A financial crisis in China is no more likely in the coming decade than it was in the past 10 years, and pessimists predicting one have long done so without regard for fundamentals.
So says sinologist Andy Rothman, a San Francisco-based investment strategist at Matthews International Capital Management LLC, which oversees $26.1 billion. Before joining in 2014 he lived in China for two decades, working in the U.S. Foreign Service, including as head of the macroeconomics and domestic policy office of the U.S. embassy in Beijing. He later was a Shanghai-based strategist in CSLA Ltd., an investment banking arm of Credit Agricole SA.
China has no housing bubble and there’s no looming banking crisis, he says. His optimism rests on his view that the housing market is on a solid foundation. Leverage is the most important precondition for a bubble in any asset, and home buyer indebtedness in China is very low because down payment requirements are high, unlike in the U.S., he says.

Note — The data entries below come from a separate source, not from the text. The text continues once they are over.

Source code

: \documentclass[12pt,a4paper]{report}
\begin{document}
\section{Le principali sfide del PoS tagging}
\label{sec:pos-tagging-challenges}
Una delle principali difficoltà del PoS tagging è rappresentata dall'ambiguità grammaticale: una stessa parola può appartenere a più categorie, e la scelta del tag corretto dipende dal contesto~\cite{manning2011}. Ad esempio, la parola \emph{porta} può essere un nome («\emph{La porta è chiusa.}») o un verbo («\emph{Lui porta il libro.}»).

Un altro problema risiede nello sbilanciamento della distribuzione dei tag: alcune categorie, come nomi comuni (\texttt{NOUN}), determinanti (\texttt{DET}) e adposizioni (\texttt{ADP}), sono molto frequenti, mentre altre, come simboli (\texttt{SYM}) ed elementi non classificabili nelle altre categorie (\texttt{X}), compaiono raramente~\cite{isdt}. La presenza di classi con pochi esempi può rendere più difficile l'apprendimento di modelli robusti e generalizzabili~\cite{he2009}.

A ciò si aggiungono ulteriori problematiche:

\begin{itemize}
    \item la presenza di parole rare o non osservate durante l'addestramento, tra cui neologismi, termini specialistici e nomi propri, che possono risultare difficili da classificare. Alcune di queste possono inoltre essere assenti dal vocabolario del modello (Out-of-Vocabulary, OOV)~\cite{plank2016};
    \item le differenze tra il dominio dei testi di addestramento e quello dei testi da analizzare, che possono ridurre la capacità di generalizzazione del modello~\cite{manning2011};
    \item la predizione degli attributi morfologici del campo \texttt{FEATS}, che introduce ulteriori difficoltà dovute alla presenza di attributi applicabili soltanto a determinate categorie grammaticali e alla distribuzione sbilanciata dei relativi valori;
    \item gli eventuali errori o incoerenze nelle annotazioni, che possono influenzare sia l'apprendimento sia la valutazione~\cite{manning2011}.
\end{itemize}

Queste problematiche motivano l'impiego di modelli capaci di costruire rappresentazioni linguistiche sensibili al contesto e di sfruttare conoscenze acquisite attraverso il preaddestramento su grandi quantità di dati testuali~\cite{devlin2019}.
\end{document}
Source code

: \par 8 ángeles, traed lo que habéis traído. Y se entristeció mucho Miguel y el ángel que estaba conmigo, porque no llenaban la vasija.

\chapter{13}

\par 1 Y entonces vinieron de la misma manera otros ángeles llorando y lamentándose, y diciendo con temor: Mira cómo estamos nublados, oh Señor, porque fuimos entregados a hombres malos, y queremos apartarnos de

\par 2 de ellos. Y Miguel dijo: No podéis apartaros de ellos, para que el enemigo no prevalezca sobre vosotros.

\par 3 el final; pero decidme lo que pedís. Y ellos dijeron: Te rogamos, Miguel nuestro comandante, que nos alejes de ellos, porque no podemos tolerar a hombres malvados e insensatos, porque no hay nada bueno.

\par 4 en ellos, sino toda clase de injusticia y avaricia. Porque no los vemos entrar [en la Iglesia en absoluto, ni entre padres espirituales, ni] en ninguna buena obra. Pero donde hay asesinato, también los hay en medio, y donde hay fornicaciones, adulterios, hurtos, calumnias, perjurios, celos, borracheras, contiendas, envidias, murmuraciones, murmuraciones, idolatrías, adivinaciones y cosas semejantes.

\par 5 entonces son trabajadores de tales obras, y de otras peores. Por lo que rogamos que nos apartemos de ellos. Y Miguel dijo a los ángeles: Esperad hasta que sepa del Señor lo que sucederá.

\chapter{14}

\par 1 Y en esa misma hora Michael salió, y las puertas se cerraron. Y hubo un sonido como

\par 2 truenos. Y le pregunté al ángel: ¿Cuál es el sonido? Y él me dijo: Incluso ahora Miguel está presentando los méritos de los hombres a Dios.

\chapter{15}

“This isn’t like speculating in Las Vegas with zero money down,” he says. “China has a lot of problems, but they don’t tend to be the apocalyptic, catastrophic problems that we often read about. They’re more mundane, longer-term problems like how do you develop a rental market.”
While the country’s overall debt situation is serious, it’s still unlikely to lead to a financial crisis or economic hard landing, he says. That’s because potential bad debts are in state entities, which allows the government to manage how or whether they go bad, Rothman says.
He projects new home sales may fall 10 percent next year after rising about 30 percent in 2016 as the government continues to curb prices. While bears may see that as evidence of impending disaster, Rothman says it would still make 2017 China’s second-best year ever for new home sales because the base has grown so big.